My husband and I started saving for our kids’ college educations within months of their births.

We researched the best ways to invest college funds, started 529 accounts for both children and we crunched numbers. We realized pretty early on that it was going to cost some serious cash for our kids to attend a state school, much less a private institution with a fancy price tag.

But, we believe in higher education and we wanted to do what we could to help our children further their education if they chose to pursue a college degree.

So, for the last 15 years, we have scrimped and saved. We have invested and tracked the market. We’ve enlisted the help of a financial planner to make sure we are on track to save enough money. We’ve budgeted our money to allow for us to put a little bit of money away every month and, even during the lean months, we’ve never missed a deposit.

Kid: I want to find myself in college Parents: Not if we are paying

Saving for college is no joke.

And along the way, we’ve talked to our kids about our financial plans for their education. We’ve made it clear that we will help them pay their tuition and bills in college with one stipulation: they will have to have a declared major or have a firm idea of what profession they are going to pursue before I fork over a single dime of what we’ve saved.

We are not going to pay for our children to “find themselves” in college.

Our stance is an unpopular one, for sure. In fact, many of our friends have balked at us when they hear that we won’t pay for our children to attend college and just “see where it leads them.” I’ve been told that it’s unreasonable to expect a teen to know what he wants to do for the rest of his life when he’s 18.

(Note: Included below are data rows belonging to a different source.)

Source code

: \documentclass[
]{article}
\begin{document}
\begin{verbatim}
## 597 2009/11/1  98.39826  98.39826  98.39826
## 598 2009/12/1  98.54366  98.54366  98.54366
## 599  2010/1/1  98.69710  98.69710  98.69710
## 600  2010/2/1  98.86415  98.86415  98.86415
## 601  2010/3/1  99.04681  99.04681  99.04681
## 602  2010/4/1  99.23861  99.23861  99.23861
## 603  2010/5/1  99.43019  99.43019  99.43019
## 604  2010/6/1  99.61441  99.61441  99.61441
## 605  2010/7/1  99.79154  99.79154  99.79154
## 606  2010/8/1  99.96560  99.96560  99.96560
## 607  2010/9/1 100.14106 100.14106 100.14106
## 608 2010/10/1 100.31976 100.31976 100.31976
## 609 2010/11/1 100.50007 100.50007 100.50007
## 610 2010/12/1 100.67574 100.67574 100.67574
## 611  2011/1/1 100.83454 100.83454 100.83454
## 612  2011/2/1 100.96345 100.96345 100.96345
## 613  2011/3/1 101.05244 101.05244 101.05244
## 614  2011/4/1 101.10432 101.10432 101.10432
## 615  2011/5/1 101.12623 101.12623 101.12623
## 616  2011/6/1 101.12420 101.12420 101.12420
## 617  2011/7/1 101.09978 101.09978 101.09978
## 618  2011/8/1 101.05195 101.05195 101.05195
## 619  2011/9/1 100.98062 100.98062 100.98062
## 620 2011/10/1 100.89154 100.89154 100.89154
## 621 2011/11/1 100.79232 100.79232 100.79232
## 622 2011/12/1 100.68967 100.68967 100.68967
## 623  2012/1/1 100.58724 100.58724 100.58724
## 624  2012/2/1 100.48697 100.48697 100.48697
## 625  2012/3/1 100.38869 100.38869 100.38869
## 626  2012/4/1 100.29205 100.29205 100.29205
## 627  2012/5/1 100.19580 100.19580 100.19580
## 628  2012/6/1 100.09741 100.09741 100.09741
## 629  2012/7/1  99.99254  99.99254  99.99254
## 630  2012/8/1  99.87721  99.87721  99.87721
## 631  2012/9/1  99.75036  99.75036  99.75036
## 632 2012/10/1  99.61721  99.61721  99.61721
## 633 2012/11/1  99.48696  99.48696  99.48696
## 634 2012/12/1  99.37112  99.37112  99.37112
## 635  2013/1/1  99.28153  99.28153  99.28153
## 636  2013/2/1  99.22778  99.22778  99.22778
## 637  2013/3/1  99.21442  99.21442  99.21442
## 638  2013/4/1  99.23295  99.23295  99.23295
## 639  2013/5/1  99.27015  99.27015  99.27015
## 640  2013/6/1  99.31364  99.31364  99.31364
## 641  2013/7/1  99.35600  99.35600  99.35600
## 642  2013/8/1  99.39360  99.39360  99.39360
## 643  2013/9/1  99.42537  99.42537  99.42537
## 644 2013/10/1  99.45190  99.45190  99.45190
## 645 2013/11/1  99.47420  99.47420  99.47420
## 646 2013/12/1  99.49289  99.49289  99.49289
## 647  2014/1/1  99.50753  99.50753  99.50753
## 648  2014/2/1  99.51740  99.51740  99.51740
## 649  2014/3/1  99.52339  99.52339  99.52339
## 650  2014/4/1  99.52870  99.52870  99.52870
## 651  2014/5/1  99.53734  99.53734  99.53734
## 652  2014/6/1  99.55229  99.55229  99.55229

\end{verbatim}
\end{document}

I’ve been told that I am being selfish by expecting my children to have a firm life plan before I spend our hard-earned money on a college education.

As our son has entered high school, our financial discussions have ramped up. College is a mere three and a half years away and while we have a nice nest egg, it’s not nearly enough to cover his expenses.

I have listened to my friends with older children lament about grant applications and financial assistance applications and the reality of what we are about to pay for my son to attend college is weighing heavily on my mind these days.

And the reality is clear: we can’t afford for our son to waste his time deciding on what he may or may not to do with his life long-term.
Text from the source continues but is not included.